Aventures dans un glacier

La poursuite d’échantillons géologiques dans les régions glaciales du Spitzberg peut parfois entraîner l’amateur isolé dans des aventures assez dangereuses, témoin celle qui nous est contée ci-dessous.

... Il était plus de neuf heures du soir quand je pus obliquer à droite pour rejoindre le flanc de la montagne qui allait me permettre de redescendre dans la plaine et atteindre enfin ma tente, et surtout, au fond de cette tente, un délicieux sac de couchage.

J’y pensais avec délice. Je le voyais là devant moi : il était imprimé dans le ciel, entouré d’une auréole ; il me poursuivait comme un mirage.

À mesure que la distance à parcourir sur le glacier diminuait, je marchais de plus en plus vite, oubliant les crevasses, ne tâtant plus, tel un aveugle avec sa canne blanche, la neige devant moi.

Une centaine de mètres à peine me séparaient de la terre ferme et, tout à coup, avec la rapidité de l’éclair, je sentis que le sol se dérobait sous mes pieds.

Les sensations les plus diverses se bousculèrent dans ma tête. La première impression fut celle de la peur, d’une peur atroce de mourir ; à l’instant précis où la glace manqua sous moi, je sentis nettement que tout était fini.

Combien de temps dura ma chute ? Nul ne pourrait le dire ! Elle me parut un siècle, mais en même temps trop courte, car c’étaient les dernières secondes qui me restaient à vivre, tout au moins, à ce moment-là, en étais-je persuadé.

Le premier sentiment de peur fit place à une sensation étrange, inconnue jusqu’ici et qui, aussi paradoxal que cela puisse paraître, semblait être d’une douceur infinie.

En un éclair, les images les plus belles, les plus agréables, passèrent devant mes yeux, les heures les plus heureuses de mon existence défilèrent devant mon esprit ; les douceurs de l’enfance y tenaient une large part. Je ne pensais plus à la mort, j’étais presque dans une douce béatitude. Est-ce cela ce que certains métaphysiciens appellent l’immortalité ?

Toutes ces sensations contradictoires, étranges, se succédèrent dans mon esprit pendant les quelques dixièmes de seconde qu’avait duré ma chute.

Brusquement, une douleur aiguë et puis plus rien : le néant.

Je fus tiré de mon évanouissement par une douleur à l’épaule gauche et par une sensation intense de froid.
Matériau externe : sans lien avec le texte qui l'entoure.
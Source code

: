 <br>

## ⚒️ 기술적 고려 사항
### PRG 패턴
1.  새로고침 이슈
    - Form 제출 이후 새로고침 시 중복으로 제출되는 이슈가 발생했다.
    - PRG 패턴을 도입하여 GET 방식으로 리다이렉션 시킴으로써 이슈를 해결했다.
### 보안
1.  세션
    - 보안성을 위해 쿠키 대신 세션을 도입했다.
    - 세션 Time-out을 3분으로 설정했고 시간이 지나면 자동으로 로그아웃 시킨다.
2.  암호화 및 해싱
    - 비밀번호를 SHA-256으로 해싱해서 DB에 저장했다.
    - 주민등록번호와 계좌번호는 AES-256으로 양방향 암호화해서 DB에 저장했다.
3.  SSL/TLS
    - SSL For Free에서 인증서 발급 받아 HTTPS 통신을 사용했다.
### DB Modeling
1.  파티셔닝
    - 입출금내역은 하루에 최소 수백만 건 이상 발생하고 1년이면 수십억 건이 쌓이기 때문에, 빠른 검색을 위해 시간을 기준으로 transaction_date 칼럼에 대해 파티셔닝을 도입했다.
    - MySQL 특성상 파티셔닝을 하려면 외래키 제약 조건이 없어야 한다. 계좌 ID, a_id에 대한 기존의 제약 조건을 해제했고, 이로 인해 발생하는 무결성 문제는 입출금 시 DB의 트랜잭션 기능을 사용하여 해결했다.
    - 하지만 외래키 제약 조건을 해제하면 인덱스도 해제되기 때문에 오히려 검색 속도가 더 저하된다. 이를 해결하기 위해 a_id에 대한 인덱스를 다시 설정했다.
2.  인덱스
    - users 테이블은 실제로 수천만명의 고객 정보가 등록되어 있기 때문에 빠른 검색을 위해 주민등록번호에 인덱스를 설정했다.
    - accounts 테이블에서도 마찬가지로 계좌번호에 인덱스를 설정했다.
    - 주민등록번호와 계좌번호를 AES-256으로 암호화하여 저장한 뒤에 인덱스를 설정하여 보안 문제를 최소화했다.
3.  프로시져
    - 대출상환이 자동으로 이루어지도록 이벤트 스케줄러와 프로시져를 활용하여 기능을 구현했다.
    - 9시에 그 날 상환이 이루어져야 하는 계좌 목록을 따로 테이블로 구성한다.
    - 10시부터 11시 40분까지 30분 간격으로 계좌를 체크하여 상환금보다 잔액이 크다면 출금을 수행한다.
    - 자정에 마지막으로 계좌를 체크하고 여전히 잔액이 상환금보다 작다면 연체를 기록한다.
J’étais couché dans une espèce de grotte de glace, sur le fond sableux d’un torrent sous-glaciaire ; l’eau et le sable avaient amorti ma chute et m’avaient certainement sauvé la vie.

Les premiers mouvements furent difficiles, les muscles étant engourdis, tant par la chute que par le séjour dans l’eau glacée. Je fis jouer mes articulations et, constatant que rien n’était cassé, je me traînai en dehors du torrent, me collant à la paroi rocheuse. Je restai ainsi des minutes, peut-être des heures, claquant des dents, attendant que la douleur à l’épaule se fût calmée. Je frictionnai énergiquement l’endroit endolori et essayai de me mettre debout.

Les dégâts n’étaient pas aussi graves que j’aurai pu le supposer. Je jetai un coup d’œil sur mon bracelet-montre, mais le verre avait disparu, et les aiguilles, tordues, n’indiquaient plus rien de réel. Je ne pourrai donc jamais savoir combien de temps avait duré mon séjour dans le torrent.

Le sac, arraché au cours de la chute, gisait à quelques mètres de là. J’en tirai un flacon de cognac et bus rapidement la valeur d’un grand verre. La traînée de feu descendit délicieusement dans mon corps, et la vie revint petit à petit.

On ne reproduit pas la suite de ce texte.